*** Material for this task ***
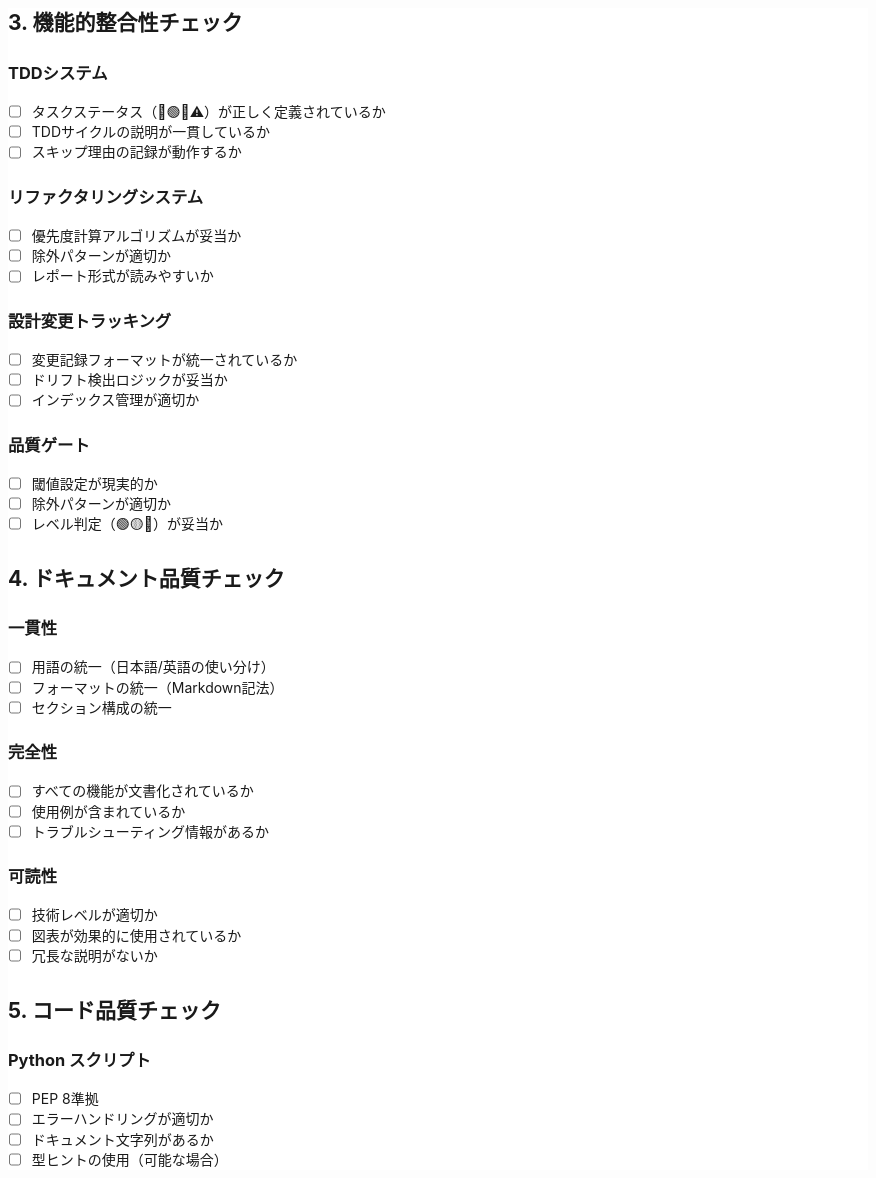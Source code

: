 ## 3. 機能的整合性チェック

### TDDシステム
- [ ] タスクステータス（🔴🟢✅⚠️）が正しく定義されているか
- [ ] TDDサイクルの説明が一貫しているか
- [ ] スキップ理由の記録が動作するか

### リファクタリングシステム
- [ ] 優先度計算アルゴリズムが妥当か
- [ ] 除外パターンが適切か
- [ ] レポート形式が読みやすいか

### 設計変更トラッキング
- [ ] 変更記録フォーマットが統一されているか
- [ ] ドリフト検出ロジックが妥当か
- [ ] インデックス管理が適切か

### 品質ゲート
- [ ] 閾値設定が現実的か
- [ ] 除外パターンが適切か
- [ ] レベル判定（🟢🟡🔴）が妥当か

## 4. ドキュメント品質チェック

### 一貫性
- [ ] 用語の統一（日本語/英語の使い分け）
- [ ] フォーマットの統一（Markdown記法）
- [ ] セクション構成の統一

### 完全性
- [ ] すべての機能が文書化されているか
- [ ] 使用例が含まれているか
- [ ] トラブルシューティング情報があるか

### 可読性
- [ ] 技術レベルが適切か
- [ ] 図表が効果的に使用されているか
- [ ] 冗長な説明がないか

## 5. コード品質チェック

### Python スクリプト
- [ ] PEP 8準拠
- [ ] エラーハンドリングが適切か
- [ ] ドキュメント文字列があるか
- [ ] 型ヒントの使用（可能な場合）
*** End of Material for this task ***
> _Exercise brief_:
Send back an exact copy of only the lines from the line with "- [ ] 優先度計算アルゴリズムが妥当か" up to and including the line with "- [ ] 使用例が含まれているか" in the data above.

> _Response to the task_:
- [ ] 優先度計算アルゴリズムが妥当か
- [ ] 除外パターンが適切か
- [ ] レポート形式が読みやすいか

### 設計変更トラッキング
- [ ] 変更記録フォーマットが統一されているか
- [ ] ドリフト検出ロジックが妥当か
- [ ] インデックス管理が適切か

### 品質ゲート
- [ ] 閾値設定が現実的か
- [ ] 除外パターンが適切か
- [ ] レベル判定（🟢🟡🔴）が妥当か

## 4. ドキュメント品質チェック

### 一貫性
- [ ] 用語の統一（日本語/英語の使い分け）
- [ ] フォーマットの統一（Markdown記法）
- [ ] セクション構成の統一

### 完全性
- [ ] すべての機能が文書化されているか
- [ ] 使用例が含まれているか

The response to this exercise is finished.